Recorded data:
▬▬▬

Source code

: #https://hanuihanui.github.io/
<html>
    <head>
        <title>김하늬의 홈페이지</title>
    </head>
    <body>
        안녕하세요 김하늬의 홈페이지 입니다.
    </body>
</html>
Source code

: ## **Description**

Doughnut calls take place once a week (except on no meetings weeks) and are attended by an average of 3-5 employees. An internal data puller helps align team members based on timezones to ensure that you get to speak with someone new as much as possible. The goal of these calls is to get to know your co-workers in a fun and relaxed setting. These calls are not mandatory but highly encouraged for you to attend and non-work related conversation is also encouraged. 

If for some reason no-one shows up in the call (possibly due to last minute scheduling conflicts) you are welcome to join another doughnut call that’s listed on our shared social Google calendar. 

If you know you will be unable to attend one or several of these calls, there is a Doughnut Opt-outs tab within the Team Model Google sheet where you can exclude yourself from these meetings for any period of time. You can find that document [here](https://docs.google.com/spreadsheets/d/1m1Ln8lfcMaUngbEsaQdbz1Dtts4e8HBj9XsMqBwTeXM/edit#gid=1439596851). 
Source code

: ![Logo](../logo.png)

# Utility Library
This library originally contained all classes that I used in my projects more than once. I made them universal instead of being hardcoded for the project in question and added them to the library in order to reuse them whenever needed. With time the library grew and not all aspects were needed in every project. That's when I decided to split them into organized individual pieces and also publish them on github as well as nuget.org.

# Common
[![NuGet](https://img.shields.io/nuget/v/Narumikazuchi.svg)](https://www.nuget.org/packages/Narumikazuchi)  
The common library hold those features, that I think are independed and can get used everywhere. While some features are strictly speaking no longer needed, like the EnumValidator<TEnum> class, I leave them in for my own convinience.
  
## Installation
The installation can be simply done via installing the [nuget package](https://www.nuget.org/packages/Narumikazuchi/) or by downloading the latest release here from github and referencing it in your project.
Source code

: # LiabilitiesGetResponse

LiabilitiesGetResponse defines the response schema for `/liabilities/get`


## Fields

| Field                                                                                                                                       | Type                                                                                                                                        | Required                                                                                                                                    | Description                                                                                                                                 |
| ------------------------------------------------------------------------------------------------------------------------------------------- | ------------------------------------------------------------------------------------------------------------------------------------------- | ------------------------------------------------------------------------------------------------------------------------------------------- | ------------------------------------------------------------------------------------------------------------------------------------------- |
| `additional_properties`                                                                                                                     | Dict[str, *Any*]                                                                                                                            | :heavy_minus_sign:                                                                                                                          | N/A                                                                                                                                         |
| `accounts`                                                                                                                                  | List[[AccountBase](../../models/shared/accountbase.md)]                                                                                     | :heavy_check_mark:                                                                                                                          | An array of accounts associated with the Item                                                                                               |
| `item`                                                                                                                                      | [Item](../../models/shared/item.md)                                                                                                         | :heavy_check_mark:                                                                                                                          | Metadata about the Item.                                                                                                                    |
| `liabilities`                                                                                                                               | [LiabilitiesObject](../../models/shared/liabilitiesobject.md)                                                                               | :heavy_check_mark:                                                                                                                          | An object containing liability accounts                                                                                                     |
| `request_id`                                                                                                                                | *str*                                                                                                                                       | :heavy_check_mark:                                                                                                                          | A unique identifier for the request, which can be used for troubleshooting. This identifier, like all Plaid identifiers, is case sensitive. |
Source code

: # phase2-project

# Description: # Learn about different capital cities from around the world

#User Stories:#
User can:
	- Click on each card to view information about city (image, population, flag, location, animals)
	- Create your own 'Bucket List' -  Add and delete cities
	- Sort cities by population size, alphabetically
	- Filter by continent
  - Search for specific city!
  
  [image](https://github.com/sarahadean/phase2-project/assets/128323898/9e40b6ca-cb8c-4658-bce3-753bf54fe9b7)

▬▬▬

**Exercise prompt**
Copy out every line of the data in which the word "Narumikazuchi" is found.

**Response to this task**
[![NuGet](https://img.shields.io/nuget/v/Narumikazuchi.svg)](https://www.nuget.org/packages/Narumikazuchi)  
The installation can be simply done via installing the [nuget package](https://www.nuget.org/packages/Narumikazuchi/) or by downloading the latest release here from github and referencing it in your project.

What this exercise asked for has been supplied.